We talked about this at the weekly maintainer meeting, although @CaseyCarter was out sick so our analysis powers were limited. This was introduced by #329. Switching ugly _Iter_value_t to be C++20 iter_value_t with different semantics appears to be a bug for the reasons you've explained, but #329 said that this was to "enable unwrapping of C++20 move-only single-pass iterators". It appears that many uses of ugly _Iter_value_t can't possibly be handling such C++20 move-only single-pass iterators (because the uses are in stable_sort() etc. where stronger iterators are required).

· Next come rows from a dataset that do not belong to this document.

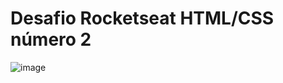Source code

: <h1> Desafio Rocketseat HTML/CSS número 2 </h1>

![image](https://github.com/gus955/desafio_rs02/assets/117479202/35e5aaf4-42e6-4d1b-a917-aee7660a9982)
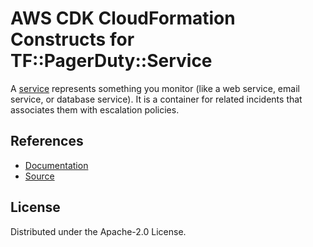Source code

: # AWS CDK CloudFormation Constructs for TF::PagerDuty::Service

A [service](https://v2.developer.pagerduty.com/v2/page/api-reference#!/Services/get_services) represents something you monitor (like a web service, email service, or database service). It is a container for related incidents that associates them with escalation policies.

## References

* [Documentation](https://github.com/iann0036/cfn-tf-custom-types/blob/docs/resources/pagerduty/TF-PagerDuty-Service/docs/README.md)
* [Source](https://github.com/iann0036/cfn-tf-custom-types.git)

## License

Distributed under the Apache-2.0 License.
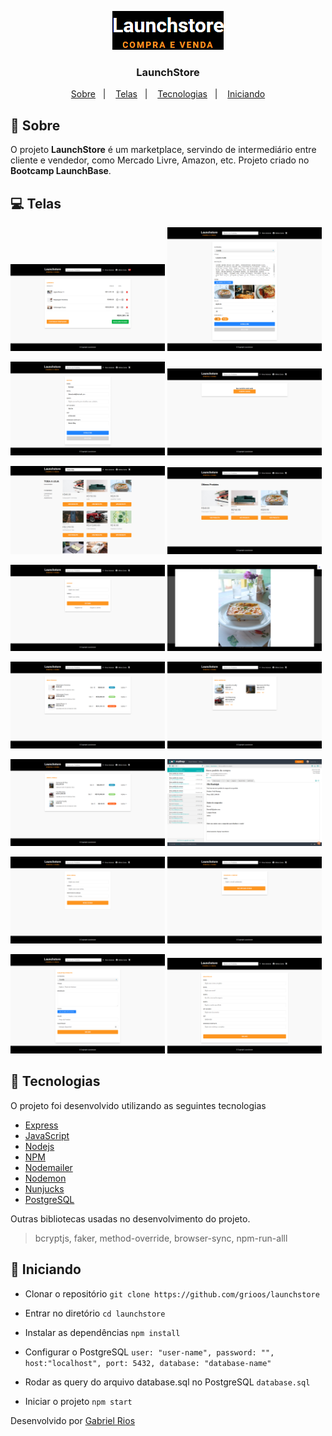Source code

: <p align="center">
    <img src="/assets/logo.png" alt="Logo">
    <h3 align="center">LaunchStore</h3>
</p>

<p align="center">
  <a href="#bookmark-sobre">Sobre</a>&nbsp;&nbsp;&nbsp;|&nbsp;&nbsp;&nbsp;
  <a href="#computer-screens">Telas</a>&nbsp;&nbsp;&nbsp;|&nbsp;&nbsp;&nbsp;
  <a href="#rocket-tecnologias">Tecnologias</a>&nbsp;&nbsp;&nbsp;|&nbsp;&nbsp;&nbsp;
  <a href="#open_file_folder-iniciando">Iniciando</a>
</p>

<!-- <h1 align="center">
    <img src="/github/gym-manager.gif" height="50%">
</h1> -->

## :bookmark: Sobre

O projeto **LaunchStore** é um marketplace, servindo de intermediário entre cliente e vendedor, como Mercado Livre, Amazon, etc. Projeto criado no **Bootcamp LaunchBase**.

## :computer: Telas

<p>
    <img src="/assets/cart.png" width="49%">
    <img src="/assets/edit-product.png" width="49%">
</p>

<p>
    <img src="/assets/edit-user.png" width="49%">
    <img src="/assets/empty-cart.png" width="49%">
</p>

<p>
    <img src="/assets/filter.png" width="49%">
    <img src="/assets/home.png" width="49%">
</p>

<p>
    <img src="/assets/login.png" width="49%">
    <img src="/assets/modal-product.png" width="49%">
</p>

<p>
    <img src="/assets/my-orders.png" width="49%">
    <img src="/assets/my-products.png" width="49%">
</p>

<p>
    <img src="/assets/my-sellings.png" width="49%">
    <img src="/assets/new-buy-email.png" width="49%">
</p>

<p>
    <img src="/assets/new-password.png" width="49%">
    <img src="/assets/password-sent-email.png" width="49%">
</p>

<p>
    <img src="/assets/register-product.png" width="49%">
    <img src="/assets/register-user.png" width="49%">
</p>

## :rocket: Tecnologias

O projeto foi desenvolvido utilizando as seguintes tecnologias

- [Express](https://expressjs.com/pt-br/)
- [JavaScript](https://www.javascript.com/)
- [Nodejs](https://nodejs.org/en/)
- [NPM](https://www.npmjs.com/)
- [Nodemailer](https://nodemailer.com/about/)
- [Nodemon](https://nodemon.io/)
- [Nunjucks](https://mozilla.github.io/nunjucks/)
- [PostgreSQL](https://www.postgresql.org/)

Outras bibliotecas usadas no desenvolvimento do projeto.

<blockquote>bcryptjs, faker, method-override, browser-sync, npm-run-alll</blockquote>

## :open_file_folder: Iniciando

- Clonar o repositório
`git clone https://github.com/grioos/launchstore`

- Entrar no diretório
`cd launchstore`

- Instalar as dependências
`npm install`

- Configurar o PostgreSQL
`user: "user-name",
password: "",
host:"localhost",
port: 5432,
database: "database-name"
`

- Rodar as query do arquivo database.sql no PostgreSQL
`database.sql`

- Iniciar o projeto
`npm start`

Desenvolvido por [Gabriel Rios](https://www.linkedin.com/in/grioos/)
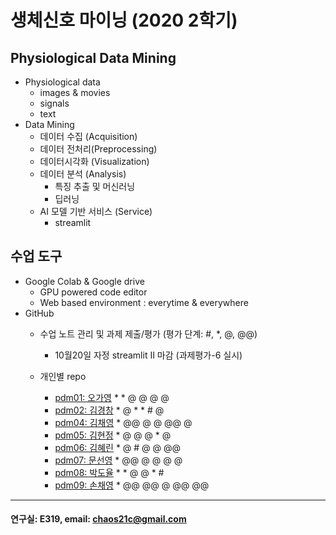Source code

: # 생체신호 마이닝 (2020 2학기)

## Physiological Data Mining
* Physiological data
  - images & movies
  - signals
  - text
* Data Mining
  - 데이터 수집 (Acquisition)
  - 데이터 전처리(Preprocessing)
  - 데이터시각화 (Visualization)
  - 데이터 분석 (Analysis)
    * 특징 추출 및 머신러닝
    * 딥러닝
  - AI 모델 기반 서비스 (Service)
    * streamlit
    
## 수업 도구
* Google Colab & Google drive
  - GPU powered code editor
  - Web based environment : everytime & everywhere
* GitHub
  - 수업 노트 관리 및 과제 제출/평가 (평가 단계: #, *, @, @@)
    * 10월20일 자정 streamlit II 마감 (과제평가-6 실시) 
    
  - 개인별 repo  
    * [pdm01: 오가영](https://github.com/o-going/pdm01) * * @ @ @ @
    * [pdm02: 김경창](https://github.com/rldckd0103/pdm02) * @ * * # @
    * [pdm04: 김채영](https://github.com/kimchaeyoung-student/pdm04) * @@ @ @ @@ @
    * [pdm05: 김현정](https://github.com/dasdasqs2/pdm05) * @ @ @ * @
    * [pdm06: 김혜린](https://github.com/Kim-Hyerin/pdm06) * @ # @ @ @@
    * [pdm07: 문선영](https://github.com/anstjsdud/pdm07) * @@ @ @ @ @
    * [pdm08: 박도율](https://github.com/DoyulPark/pdm08) * * @ @ * #
    * [pdm09: 손채영](https://github.com/chaeyeongSon/pdm09) * @@ @@ @ @@ @@
 ---
 #### 연구실: E319, email: chaos21c@gmail.com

We believe that a full audit of all ugly _Iter_value_t usage will be necessary, to determine which ones:

  • Should always expand to iterator_traits::value_type
  • Should have this behavior of conditionally switching between iterator_traits::value_type and C++20 iter_value_t
  • Should always be C++20 iter_value_t

In general, we should avoid having aliases that switch their semantics based on Standard mode, except when explicitly commented/known that their downlevel behavior is a "best effort" approximation with no harmful downsides (e.g. <xutility>'s _Iterator_is_contiguous is ok).

StephanTLavavej avatar Mar 06 '24 22:03 StephanTLavavej

We believe that a full audit of all ugly _Iter_value_t usage will be necessary, to determine which ones:

  • Should always expand to iterator_traits::value_type
  • Should have this behavior of conditionally switching between iterator_traits::value_type and C++20 iter_value_t
  • Should always be C++20 iter_value_t

Per WG21-P2248R7, it seems that the value type should be consistently iterator_traits::value_type for non-ranges algorithms. Perhaps conditionally switching is only applicable to move_iterator and reverse_iterator's value_type.

frederick-vs-ja avatar Apr 09 '24 05:04 frederick-vs-ja

Filed LWG-4080 for this.

frederick-vs-ja avatar Apr 27 '24 16:04 frederick-vs-ja